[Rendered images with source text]
• • • • •

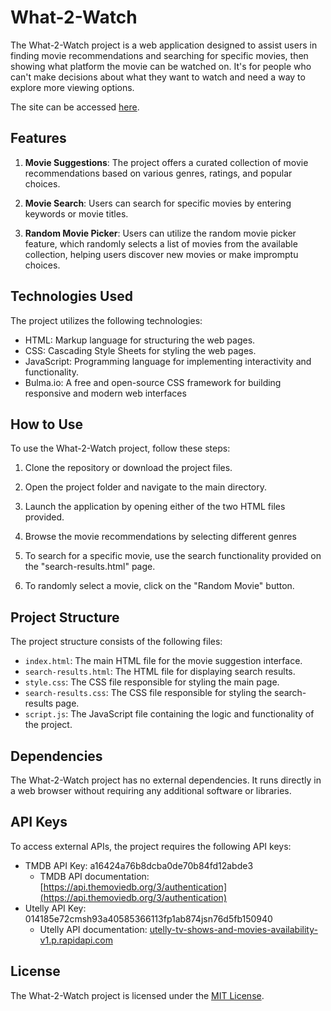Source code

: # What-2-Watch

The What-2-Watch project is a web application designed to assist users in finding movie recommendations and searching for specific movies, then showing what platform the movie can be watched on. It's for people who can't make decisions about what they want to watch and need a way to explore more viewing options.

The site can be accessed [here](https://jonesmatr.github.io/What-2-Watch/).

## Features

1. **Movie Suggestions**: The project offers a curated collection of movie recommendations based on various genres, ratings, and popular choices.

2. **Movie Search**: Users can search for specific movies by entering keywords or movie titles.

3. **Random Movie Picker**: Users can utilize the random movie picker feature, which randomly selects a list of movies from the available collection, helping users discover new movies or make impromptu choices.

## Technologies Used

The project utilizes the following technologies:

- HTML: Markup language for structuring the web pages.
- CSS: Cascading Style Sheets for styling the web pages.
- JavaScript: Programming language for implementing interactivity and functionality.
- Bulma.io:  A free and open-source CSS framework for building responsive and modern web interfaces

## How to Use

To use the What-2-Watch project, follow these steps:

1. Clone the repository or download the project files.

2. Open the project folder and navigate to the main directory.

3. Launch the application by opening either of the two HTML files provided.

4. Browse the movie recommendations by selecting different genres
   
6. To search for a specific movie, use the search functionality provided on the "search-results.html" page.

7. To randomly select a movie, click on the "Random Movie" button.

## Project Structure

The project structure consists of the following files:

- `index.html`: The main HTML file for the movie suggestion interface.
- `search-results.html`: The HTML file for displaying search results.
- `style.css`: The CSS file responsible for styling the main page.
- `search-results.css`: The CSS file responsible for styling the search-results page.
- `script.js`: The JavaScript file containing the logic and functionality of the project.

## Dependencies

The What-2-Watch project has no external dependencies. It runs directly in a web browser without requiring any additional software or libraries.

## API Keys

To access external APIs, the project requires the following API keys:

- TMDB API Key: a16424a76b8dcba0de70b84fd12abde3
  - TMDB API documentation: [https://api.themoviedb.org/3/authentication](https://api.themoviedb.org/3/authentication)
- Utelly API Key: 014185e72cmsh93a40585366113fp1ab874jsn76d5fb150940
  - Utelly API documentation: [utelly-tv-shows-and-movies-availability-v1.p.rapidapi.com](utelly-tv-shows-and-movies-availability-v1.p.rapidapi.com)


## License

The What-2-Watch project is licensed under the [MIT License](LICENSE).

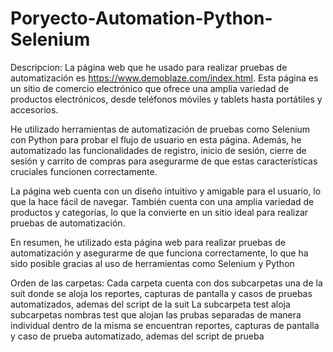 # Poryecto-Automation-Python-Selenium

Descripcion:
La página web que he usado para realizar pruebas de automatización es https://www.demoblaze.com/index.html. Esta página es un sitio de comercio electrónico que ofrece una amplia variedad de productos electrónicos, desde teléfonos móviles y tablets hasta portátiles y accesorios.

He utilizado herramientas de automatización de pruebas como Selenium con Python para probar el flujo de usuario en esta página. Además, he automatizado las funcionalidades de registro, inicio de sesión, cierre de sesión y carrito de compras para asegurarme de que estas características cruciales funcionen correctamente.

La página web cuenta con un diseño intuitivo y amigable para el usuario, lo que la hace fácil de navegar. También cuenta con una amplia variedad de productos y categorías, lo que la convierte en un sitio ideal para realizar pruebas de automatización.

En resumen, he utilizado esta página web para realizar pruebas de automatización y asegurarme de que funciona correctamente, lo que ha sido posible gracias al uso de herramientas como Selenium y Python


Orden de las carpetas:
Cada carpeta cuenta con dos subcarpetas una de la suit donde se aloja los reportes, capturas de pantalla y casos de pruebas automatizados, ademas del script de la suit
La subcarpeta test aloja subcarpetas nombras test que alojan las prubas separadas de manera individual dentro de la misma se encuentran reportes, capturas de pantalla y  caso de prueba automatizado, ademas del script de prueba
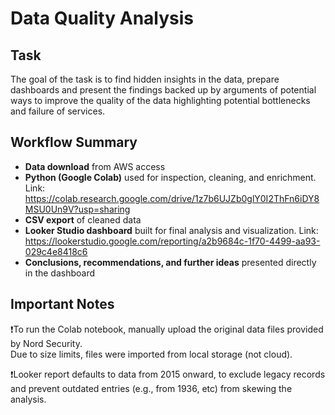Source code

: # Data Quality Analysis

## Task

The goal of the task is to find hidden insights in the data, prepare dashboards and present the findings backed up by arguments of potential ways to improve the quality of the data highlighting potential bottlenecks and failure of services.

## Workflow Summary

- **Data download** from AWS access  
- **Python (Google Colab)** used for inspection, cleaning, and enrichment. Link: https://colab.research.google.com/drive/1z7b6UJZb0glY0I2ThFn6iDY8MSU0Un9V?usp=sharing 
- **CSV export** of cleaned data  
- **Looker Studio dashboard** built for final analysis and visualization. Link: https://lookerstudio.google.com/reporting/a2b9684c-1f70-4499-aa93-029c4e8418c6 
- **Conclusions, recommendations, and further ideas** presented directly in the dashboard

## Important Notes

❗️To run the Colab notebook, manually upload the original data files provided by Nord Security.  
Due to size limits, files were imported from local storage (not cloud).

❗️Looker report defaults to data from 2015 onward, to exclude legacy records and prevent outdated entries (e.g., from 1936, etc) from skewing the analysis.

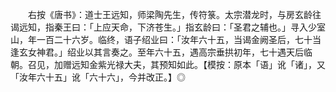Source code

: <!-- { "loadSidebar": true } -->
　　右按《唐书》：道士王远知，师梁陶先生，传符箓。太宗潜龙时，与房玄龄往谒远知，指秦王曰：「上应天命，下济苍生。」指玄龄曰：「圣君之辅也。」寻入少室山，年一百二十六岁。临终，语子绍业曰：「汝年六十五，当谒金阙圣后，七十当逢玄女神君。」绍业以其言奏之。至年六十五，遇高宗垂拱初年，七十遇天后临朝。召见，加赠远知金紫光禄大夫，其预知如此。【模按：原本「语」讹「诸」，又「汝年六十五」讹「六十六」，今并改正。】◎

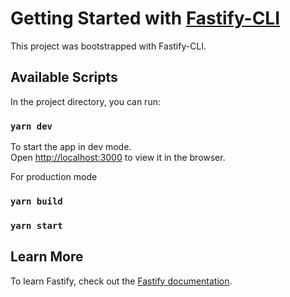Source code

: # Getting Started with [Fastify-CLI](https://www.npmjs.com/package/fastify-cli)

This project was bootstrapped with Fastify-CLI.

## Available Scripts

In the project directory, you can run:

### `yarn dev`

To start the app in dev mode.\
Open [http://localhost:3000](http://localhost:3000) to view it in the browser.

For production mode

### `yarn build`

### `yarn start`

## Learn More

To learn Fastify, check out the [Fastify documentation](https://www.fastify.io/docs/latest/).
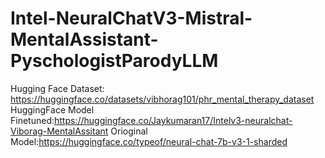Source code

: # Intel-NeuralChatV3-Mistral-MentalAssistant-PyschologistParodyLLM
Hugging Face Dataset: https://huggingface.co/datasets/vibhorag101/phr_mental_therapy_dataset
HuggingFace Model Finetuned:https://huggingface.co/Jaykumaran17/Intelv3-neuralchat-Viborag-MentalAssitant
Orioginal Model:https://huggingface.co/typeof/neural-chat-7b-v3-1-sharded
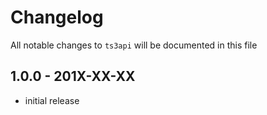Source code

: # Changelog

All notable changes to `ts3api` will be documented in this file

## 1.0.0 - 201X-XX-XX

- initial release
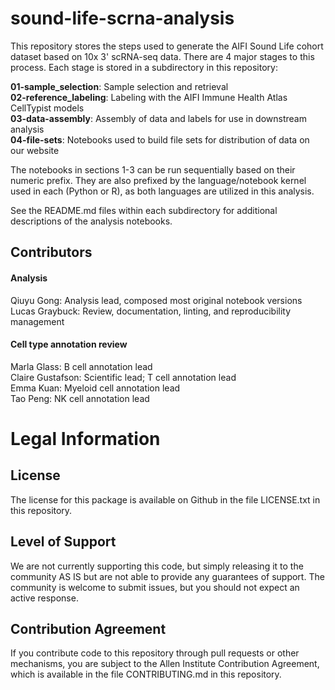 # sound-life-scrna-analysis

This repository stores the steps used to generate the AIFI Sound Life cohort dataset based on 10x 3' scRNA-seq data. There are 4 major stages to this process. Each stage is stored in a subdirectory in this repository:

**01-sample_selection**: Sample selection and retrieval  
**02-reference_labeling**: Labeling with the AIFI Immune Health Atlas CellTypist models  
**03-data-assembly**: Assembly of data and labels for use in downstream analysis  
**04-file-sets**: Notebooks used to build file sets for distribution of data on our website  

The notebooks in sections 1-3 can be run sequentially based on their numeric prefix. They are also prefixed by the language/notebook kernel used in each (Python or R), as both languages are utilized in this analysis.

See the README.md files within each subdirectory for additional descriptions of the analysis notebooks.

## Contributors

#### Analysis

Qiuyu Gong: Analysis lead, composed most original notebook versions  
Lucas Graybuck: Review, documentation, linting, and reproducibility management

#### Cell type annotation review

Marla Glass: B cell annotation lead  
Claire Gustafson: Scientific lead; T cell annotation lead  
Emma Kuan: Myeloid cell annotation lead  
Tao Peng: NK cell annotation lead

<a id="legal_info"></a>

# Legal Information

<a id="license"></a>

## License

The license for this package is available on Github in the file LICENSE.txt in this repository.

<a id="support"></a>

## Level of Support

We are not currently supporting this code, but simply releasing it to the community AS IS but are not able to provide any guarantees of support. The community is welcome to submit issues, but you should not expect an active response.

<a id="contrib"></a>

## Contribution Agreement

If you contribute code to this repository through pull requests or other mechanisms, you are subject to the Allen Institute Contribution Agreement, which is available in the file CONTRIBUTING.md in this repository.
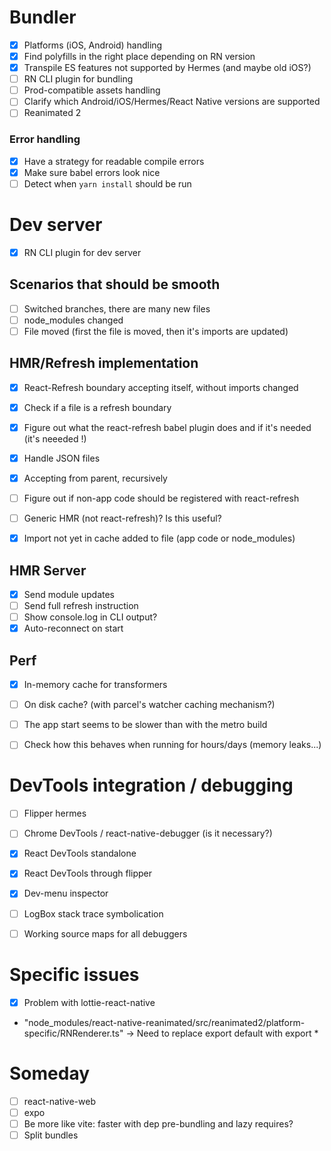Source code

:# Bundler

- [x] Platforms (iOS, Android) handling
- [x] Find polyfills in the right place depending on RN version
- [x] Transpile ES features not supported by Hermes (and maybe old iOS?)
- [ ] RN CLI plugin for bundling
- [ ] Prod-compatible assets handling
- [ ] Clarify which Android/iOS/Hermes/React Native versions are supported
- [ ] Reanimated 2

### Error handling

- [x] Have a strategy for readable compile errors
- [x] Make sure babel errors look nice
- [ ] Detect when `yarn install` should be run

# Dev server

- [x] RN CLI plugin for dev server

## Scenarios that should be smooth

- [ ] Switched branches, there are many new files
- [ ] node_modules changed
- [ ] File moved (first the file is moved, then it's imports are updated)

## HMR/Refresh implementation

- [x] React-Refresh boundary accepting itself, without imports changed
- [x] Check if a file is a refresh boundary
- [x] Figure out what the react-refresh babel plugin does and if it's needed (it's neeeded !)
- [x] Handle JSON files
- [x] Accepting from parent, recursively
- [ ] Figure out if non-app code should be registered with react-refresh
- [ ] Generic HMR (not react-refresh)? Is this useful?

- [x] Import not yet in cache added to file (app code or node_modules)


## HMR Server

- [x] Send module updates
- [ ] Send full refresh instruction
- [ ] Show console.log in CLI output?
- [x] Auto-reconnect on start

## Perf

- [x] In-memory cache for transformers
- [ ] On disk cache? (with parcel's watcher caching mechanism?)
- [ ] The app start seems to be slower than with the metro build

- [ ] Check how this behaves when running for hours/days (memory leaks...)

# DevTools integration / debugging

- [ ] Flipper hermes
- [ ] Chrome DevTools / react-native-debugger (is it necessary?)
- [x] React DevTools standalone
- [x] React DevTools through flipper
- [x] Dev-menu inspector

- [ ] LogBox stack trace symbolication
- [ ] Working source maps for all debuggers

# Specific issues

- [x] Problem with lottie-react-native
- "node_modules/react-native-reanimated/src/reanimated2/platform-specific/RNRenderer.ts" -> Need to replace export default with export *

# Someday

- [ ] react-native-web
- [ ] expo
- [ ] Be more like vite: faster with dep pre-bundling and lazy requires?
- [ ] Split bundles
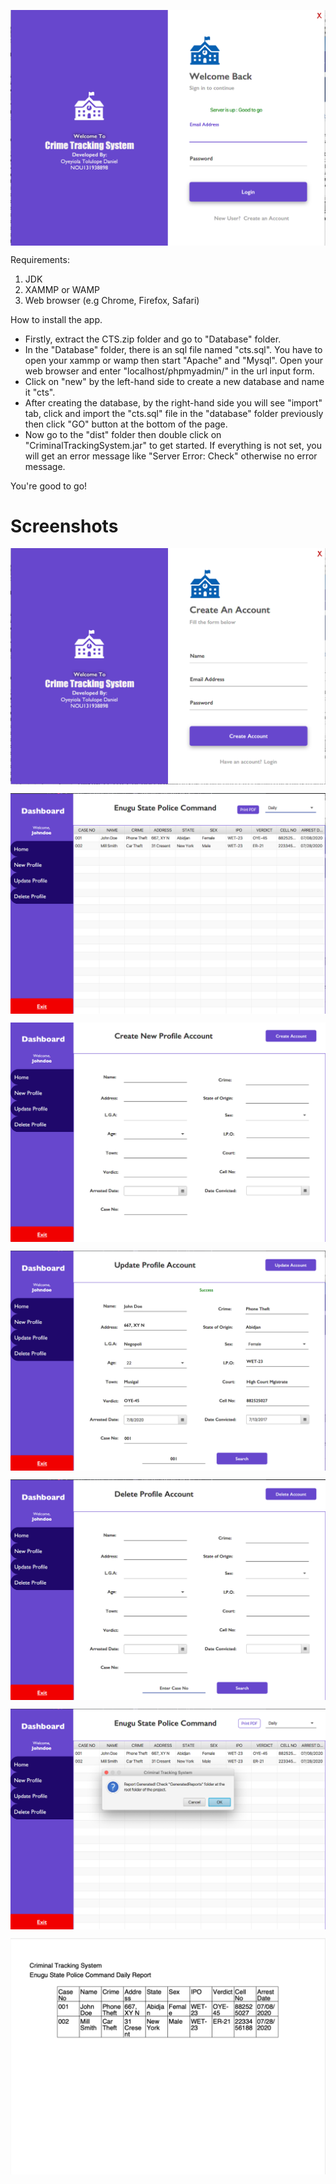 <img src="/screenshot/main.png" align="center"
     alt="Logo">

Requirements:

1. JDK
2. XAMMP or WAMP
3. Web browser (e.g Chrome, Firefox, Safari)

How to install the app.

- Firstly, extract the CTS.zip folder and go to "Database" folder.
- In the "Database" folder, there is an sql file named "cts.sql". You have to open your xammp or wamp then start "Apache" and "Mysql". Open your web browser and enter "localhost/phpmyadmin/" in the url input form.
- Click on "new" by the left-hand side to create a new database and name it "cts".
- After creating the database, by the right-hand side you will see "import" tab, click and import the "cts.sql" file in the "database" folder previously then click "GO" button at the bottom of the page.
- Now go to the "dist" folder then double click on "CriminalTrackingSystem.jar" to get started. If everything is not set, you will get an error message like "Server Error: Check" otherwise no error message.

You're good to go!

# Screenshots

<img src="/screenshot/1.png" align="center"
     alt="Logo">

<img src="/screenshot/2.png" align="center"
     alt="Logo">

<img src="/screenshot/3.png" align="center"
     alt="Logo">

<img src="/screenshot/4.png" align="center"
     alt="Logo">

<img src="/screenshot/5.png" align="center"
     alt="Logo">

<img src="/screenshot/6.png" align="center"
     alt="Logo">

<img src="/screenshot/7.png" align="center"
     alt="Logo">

• • • • •

## What this task involves
Pictures are to be left out; the lines from the start of the records above through the line holding "The What-2-Watch project is a" are to be returned exactly.

## Finished exercise
Source code

: # What-2-Watch

The What-2-Watch project is a web application designed to assist users in finding movie recommendations and searching for specific movies, then showing what platform the movie can be watched on. It's for people who can't make decisions about what they want to watch and need a way to explore more viewing options.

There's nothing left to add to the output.